Offering something for everyone is not an easy strategy for a brand to pull off and often ends with a brand overstretching and finding that it means nothing to anyone.

When Howard Schultz took the helm three years ago, he kicked off a transformation.

This week’s roll out of a new brand logo across stores, the overhaul of store designs, and the launch of a new website are just part of that transformation.

Messing around with a brand consumers hold dear is a risky business, as Gap demonstrated, but that lack of fall out from Starbucks brand refresh has shown that it is possible to usher in change on a global scale without alienating customers.

The thought behind the new Starbucks logo which drops the corporate wording leaving only the Siren figure is that it gives the brand more space to diversify into other retail categories.

Starbucks remains tight-lipped about what areas it will diversify into but I am told there will be some big announcements from the brand in the coming year as part of its 40th anniversary celebration.

Its rival Costa Coffee, which is currently running an aggressive anti-Starbucks campaign, has just acquired Coffee Nation and announced that it is moving into the self-service coffee market under the Coffee Express.

A similar move into the self-service coffee market isn’t on Starbucks’ radar and it is focusing on elevating the experience in its coffee houses.

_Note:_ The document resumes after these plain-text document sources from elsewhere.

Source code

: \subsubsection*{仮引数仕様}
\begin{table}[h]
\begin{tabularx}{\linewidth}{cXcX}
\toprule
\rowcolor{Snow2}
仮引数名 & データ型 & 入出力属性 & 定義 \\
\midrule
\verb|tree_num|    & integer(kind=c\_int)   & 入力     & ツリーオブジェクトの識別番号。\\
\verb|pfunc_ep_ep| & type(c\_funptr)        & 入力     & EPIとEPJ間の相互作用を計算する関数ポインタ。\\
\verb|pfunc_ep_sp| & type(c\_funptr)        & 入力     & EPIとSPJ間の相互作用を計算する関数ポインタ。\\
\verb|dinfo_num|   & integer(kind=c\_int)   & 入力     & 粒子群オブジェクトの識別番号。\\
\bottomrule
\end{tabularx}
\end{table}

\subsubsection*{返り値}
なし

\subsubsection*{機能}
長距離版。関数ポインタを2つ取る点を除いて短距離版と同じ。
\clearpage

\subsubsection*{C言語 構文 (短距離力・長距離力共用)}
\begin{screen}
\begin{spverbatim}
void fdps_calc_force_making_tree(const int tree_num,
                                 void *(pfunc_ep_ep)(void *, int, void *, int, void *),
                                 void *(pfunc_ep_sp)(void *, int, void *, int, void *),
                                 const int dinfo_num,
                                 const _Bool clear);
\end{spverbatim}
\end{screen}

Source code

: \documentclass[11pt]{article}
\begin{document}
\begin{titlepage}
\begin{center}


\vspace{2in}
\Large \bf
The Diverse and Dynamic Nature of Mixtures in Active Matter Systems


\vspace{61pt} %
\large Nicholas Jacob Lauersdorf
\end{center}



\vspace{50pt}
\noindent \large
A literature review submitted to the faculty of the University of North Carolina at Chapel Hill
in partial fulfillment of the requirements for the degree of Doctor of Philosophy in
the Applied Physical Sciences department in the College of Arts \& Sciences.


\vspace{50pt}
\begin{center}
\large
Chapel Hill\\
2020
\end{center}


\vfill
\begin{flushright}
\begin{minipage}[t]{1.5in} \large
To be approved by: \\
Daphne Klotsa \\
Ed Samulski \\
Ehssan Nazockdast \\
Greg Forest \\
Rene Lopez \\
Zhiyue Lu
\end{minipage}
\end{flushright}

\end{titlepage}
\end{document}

When I met Brian Waring the vice-president of marketing and category at Starbucks UK & Ireland at the opening of its first UK store with the new branding, he talked me through the chain’s strategy to innovate at every end of the spectrum from quick caffeine fixes to leisurely afternoons and at home instant coffee to rare bean blends.

Part of its innovation programme is to play around with the types of stores it opens and in which locations.

Whether it is larger luxurious coffee houses that encourage patrons to spend a few hours, or “speed stores” like its recently opened Covent Garden site which has only bench seating and caters for customers that just want to grab their coffee and go.

So, while being all things to all people can often be a signal that a business doesn’t have a clear view of its strategy, I think in Starbucks’ case it says quite the opposite.